GIVEN DATA =>
· · · · · · ·
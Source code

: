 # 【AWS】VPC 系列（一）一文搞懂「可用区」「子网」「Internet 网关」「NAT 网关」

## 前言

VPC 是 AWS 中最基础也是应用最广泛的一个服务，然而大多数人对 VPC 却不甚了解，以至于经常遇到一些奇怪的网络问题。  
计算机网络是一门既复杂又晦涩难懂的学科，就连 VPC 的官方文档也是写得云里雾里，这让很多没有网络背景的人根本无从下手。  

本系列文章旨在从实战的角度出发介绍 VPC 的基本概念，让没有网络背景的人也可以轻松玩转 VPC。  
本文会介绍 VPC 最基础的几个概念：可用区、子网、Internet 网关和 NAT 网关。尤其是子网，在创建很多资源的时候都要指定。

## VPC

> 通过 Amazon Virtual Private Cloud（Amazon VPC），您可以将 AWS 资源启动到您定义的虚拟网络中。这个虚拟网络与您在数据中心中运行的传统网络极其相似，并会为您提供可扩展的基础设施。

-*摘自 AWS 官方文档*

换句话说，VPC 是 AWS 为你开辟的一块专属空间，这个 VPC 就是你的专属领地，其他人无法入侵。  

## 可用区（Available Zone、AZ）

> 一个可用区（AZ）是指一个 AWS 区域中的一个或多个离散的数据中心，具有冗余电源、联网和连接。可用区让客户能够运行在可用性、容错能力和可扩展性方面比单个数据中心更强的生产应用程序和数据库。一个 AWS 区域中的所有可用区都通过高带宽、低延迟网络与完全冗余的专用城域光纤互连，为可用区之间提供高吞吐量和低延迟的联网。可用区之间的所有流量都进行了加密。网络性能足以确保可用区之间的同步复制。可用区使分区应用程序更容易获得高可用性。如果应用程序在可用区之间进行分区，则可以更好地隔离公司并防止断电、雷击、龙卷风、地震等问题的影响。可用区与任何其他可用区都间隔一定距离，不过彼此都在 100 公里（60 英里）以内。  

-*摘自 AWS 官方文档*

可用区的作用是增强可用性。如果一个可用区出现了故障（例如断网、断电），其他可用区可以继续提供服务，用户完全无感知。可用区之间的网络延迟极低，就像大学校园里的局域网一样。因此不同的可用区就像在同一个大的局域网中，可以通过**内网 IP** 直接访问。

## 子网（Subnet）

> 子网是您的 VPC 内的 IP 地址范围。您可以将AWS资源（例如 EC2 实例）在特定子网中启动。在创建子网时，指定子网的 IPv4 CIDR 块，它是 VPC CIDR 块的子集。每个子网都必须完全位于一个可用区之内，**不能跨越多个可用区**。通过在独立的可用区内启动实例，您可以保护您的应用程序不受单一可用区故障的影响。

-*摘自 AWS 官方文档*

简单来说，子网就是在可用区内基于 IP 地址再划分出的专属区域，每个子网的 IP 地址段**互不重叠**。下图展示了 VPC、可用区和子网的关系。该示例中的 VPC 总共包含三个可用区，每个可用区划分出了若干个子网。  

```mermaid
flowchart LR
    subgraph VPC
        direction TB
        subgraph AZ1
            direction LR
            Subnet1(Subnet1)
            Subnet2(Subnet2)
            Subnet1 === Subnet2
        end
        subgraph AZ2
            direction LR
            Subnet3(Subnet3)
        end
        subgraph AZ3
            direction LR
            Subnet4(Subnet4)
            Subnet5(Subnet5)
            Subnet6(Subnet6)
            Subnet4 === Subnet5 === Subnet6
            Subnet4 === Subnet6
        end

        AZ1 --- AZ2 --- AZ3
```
· · · · · · ·
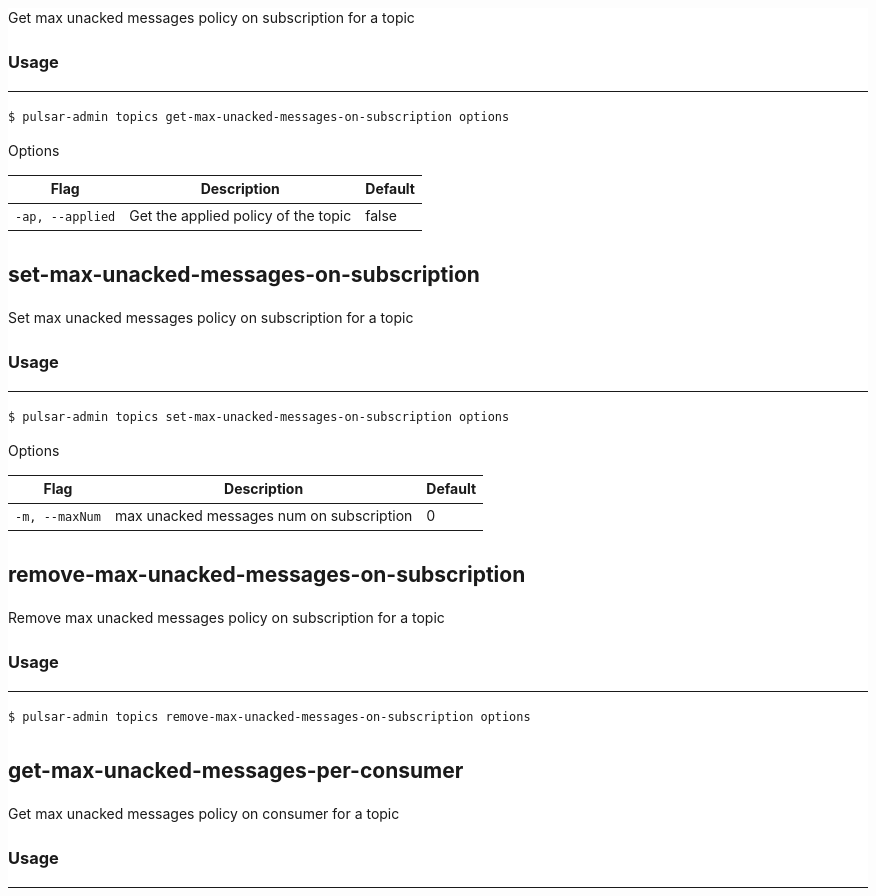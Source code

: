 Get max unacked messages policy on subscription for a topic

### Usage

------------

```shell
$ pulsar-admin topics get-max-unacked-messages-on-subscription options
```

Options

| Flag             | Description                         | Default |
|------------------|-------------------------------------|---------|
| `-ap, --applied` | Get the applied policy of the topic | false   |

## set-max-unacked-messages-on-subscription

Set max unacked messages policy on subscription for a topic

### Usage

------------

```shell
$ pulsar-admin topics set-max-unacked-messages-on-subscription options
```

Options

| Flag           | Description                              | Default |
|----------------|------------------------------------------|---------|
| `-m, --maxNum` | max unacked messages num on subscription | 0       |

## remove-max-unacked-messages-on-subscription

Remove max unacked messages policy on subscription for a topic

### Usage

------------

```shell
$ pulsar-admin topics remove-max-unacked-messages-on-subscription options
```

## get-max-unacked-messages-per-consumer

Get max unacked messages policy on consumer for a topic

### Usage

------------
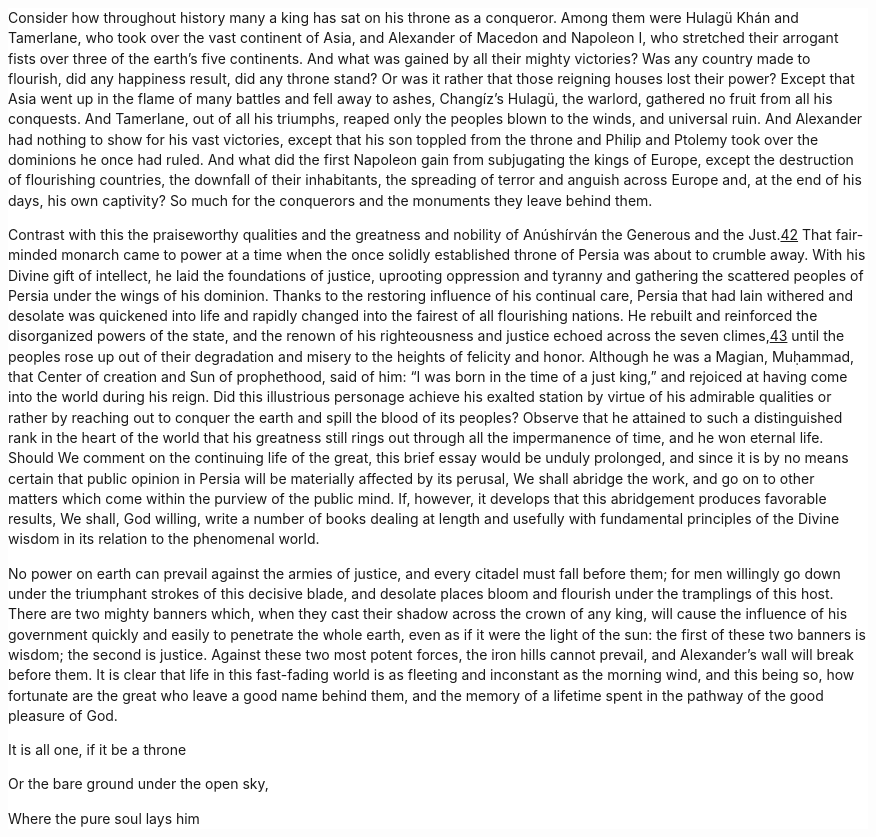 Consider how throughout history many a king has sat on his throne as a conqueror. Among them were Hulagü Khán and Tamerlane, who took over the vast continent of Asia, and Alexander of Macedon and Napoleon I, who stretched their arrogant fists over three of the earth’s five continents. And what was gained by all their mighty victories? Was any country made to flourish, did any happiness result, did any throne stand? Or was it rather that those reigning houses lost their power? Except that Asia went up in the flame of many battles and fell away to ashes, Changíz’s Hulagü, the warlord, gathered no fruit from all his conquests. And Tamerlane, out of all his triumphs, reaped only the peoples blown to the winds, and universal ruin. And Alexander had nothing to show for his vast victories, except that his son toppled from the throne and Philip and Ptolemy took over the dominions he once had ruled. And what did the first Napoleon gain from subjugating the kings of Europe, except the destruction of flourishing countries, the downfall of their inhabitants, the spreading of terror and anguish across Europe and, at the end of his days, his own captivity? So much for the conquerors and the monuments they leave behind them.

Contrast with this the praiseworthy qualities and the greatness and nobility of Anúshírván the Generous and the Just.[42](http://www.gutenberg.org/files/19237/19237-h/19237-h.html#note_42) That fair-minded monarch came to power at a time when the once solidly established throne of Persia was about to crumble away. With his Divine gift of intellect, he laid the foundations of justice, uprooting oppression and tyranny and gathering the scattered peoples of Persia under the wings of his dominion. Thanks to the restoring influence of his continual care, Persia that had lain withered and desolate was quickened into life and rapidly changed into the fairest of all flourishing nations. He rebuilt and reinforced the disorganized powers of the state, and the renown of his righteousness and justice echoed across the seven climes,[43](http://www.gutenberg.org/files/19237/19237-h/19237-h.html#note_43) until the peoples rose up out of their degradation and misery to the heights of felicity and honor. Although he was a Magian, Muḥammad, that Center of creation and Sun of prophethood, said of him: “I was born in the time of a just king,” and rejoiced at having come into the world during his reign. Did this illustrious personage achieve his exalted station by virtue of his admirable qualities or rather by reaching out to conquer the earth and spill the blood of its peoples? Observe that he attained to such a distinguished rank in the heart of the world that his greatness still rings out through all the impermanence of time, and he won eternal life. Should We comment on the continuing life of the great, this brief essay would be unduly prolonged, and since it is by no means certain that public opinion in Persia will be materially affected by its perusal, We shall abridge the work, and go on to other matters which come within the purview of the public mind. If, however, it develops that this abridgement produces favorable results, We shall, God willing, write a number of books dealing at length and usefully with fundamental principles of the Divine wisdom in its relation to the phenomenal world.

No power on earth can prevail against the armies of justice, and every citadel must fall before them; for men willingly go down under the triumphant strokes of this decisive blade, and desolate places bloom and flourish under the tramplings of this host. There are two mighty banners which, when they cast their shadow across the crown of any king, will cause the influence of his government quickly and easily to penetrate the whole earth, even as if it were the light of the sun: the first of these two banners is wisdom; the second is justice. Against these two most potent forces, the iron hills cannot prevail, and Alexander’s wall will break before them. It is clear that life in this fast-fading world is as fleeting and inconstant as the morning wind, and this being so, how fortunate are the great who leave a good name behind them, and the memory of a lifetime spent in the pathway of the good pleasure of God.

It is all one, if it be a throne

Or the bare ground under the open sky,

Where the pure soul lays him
· · · · · · ·
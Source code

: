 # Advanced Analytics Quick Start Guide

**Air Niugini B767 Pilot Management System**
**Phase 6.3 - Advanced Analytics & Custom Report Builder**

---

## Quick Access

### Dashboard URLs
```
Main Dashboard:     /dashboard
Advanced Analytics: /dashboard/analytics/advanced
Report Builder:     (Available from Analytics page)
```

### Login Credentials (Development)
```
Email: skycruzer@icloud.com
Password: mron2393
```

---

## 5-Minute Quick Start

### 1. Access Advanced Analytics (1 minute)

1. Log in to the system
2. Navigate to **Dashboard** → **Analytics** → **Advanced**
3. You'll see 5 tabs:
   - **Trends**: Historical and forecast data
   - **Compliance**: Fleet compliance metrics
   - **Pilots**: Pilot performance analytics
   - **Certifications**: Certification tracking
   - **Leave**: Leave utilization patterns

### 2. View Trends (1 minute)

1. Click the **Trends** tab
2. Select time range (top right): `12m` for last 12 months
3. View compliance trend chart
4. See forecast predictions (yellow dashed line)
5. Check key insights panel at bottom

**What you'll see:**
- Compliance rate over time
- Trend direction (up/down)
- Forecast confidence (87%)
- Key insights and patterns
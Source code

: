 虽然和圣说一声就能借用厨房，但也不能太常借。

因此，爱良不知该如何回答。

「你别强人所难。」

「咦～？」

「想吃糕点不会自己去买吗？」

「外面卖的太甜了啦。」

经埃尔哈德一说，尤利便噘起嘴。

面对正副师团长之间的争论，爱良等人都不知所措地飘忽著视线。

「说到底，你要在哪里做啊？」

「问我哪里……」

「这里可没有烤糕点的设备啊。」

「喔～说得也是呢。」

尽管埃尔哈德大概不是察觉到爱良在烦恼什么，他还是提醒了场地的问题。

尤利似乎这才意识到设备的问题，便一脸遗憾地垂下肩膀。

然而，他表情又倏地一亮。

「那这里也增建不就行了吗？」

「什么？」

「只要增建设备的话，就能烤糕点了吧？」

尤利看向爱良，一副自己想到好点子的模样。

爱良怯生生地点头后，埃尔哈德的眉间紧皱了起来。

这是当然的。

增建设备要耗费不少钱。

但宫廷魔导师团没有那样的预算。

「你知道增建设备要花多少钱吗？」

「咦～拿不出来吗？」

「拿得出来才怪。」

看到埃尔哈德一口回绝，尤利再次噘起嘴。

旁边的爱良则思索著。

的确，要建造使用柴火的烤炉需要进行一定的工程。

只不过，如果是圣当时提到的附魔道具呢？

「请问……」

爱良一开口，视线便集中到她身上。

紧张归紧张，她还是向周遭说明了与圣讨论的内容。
· · · · · · ·
YOUR GOAL => Could you find every line in the records above that has the string "Builder" and copy it?

FINISHED EXERCISE =>
**Phase 6.3 - Advanced Analytics & Custom Report Builder**
Report Builder:     (Available from Analytics page)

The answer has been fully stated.